In the records below, find the line with "each electromagnetic wave" and the line with "Calculate the value"; return exactly those lines and every line between them.

[Stored data entries]
»»
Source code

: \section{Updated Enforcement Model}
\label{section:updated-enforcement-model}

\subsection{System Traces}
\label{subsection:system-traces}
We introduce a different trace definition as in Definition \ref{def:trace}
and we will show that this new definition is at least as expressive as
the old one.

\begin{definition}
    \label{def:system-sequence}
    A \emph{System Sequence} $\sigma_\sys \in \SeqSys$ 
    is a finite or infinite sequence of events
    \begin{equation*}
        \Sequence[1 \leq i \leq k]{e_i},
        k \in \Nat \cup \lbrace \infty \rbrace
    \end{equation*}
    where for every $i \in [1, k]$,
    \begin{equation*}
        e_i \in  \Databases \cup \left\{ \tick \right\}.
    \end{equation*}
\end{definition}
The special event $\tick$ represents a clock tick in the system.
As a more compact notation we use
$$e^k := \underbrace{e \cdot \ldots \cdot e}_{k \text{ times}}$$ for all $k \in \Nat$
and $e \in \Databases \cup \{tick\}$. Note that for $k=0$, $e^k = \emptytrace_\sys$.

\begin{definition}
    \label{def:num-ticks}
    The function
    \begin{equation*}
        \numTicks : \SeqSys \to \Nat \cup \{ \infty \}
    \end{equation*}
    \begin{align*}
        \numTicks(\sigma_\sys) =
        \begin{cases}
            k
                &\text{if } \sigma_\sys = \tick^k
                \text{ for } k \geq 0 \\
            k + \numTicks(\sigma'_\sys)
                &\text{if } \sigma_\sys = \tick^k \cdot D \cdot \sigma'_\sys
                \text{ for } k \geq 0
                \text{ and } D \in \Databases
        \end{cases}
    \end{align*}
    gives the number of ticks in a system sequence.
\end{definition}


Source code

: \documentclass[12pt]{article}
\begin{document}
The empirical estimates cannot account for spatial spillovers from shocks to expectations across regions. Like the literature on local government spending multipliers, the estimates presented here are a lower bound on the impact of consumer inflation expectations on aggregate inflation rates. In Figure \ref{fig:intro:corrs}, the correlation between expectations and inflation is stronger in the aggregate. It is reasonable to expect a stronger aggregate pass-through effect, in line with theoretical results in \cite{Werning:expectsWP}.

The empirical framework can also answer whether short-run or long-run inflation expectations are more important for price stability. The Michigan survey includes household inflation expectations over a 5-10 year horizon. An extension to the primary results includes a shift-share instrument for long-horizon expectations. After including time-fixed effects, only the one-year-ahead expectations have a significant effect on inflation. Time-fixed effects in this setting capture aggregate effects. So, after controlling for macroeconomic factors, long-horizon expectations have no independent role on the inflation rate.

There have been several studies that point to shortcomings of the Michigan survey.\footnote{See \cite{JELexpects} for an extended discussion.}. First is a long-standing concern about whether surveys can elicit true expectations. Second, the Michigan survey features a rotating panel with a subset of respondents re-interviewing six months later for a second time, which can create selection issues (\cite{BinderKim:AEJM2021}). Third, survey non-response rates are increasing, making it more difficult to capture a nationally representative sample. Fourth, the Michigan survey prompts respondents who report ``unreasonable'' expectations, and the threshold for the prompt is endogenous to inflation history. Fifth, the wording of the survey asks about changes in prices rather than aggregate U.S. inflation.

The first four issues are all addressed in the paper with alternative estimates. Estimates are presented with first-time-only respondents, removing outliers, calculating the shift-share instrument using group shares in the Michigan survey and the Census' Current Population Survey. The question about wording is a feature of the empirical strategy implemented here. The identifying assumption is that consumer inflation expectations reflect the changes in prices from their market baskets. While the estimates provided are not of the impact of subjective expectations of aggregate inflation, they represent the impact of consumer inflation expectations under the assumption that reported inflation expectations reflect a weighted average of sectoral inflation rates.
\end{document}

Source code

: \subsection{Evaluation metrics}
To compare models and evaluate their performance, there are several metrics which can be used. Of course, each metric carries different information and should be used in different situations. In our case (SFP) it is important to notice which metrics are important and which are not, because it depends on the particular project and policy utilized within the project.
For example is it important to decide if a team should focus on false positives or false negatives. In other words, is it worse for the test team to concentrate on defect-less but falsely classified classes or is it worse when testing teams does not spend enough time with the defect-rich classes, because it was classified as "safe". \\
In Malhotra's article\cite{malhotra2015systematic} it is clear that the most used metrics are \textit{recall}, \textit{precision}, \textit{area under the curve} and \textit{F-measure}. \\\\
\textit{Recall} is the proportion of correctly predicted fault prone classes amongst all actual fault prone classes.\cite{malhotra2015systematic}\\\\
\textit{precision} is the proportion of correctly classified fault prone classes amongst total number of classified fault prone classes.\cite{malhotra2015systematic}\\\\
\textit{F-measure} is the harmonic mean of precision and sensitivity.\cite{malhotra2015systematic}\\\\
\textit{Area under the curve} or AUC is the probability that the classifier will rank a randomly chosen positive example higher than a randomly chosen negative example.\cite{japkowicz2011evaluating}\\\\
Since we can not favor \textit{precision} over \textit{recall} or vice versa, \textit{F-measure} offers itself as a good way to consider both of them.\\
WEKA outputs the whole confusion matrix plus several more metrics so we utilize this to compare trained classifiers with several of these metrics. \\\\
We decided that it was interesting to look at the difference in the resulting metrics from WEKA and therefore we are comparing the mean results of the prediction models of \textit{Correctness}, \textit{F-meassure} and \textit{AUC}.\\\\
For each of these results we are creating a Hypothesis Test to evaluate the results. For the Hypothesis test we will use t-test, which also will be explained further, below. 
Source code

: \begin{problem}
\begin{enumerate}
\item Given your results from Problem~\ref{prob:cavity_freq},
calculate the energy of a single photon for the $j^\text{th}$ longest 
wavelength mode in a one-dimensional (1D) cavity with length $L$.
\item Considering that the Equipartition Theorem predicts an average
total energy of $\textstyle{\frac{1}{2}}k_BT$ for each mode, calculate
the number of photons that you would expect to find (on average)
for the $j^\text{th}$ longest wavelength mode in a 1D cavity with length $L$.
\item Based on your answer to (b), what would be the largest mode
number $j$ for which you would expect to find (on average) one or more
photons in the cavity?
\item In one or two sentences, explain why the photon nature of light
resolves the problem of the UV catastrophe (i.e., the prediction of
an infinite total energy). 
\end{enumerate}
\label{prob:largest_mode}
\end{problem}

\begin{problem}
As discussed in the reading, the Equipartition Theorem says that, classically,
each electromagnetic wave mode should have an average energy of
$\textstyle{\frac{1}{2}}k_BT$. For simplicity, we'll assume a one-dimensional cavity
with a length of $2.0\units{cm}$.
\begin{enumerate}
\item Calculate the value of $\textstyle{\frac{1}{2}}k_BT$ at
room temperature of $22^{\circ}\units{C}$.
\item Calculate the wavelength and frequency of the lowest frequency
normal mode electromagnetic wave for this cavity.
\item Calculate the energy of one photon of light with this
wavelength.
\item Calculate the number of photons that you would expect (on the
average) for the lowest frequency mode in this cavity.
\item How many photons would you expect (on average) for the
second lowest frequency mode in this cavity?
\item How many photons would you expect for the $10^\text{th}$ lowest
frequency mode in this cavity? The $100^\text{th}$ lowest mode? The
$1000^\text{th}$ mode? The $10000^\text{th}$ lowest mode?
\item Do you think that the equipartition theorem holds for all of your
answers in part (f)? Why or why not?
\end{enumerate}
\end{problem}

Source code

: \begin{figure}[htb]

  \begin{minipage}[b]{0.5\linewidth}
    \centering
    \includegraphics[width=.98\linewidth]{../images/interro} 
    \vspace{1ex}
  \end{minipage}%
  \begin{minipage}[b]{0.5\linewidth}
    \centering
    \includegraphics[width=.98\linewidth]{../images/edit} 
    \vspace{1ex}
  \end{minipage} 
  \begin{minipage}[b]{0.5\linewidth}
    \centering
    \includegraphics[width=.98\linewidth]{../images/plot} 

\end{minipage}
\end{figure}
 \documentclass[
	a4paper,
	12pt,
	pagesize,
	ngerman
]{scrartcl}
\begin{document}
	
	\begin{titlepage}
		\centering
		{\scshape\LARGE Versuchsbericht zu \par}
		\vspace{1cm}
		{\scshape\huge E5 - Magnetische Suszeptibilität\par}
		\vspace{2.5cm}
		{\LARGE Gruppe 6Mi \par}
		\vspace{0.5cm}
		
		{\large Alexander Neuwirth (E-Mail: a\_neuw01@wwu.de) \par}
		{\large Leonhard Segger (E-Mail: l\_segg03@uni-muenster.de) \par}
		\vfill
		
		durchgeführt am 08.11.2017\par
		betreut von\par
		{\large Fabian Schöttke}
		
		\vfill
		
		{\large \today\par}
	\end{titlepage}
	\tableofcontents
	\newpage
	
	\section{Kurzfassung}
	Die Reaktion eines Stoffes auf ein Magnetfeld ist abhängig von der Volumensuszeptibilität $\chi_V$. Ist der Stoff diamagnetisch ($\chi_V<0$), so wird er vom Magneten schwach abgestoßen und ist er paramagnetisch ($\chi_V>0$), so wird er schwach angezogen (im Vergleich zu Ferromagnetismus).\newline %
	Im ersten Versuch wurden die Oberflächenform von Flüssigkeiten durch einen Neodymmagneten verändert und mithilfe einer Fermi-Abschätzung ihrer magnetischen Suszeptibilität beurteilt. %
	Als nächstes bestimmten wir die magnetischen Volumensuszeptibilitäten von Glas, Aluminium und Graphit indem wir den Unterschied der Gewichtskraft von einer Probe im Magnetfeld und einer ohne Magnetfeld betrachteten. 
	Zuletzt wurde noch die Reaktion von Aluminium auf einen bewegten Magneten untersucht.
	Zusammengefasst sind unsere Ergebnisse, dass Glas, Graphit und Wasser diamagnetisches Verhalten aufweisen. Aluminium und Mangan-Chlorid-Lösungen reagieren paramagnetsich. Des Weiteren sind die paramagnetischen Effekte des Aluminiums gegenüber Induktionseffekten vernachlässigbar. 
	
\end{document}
««
● RESULT OF THE TASK
each electromagnetic wave mode should have an average energy of
$\textstyle{\frac{1}{2}}k_BT$. For simplicity, we'll assume a one-dimensional cavity
with a length of $2.0\units{cm}$.
\begin{enumerate}
\item Calculate the value of $\textstyle{\frac{1}{2}}k_BT$ at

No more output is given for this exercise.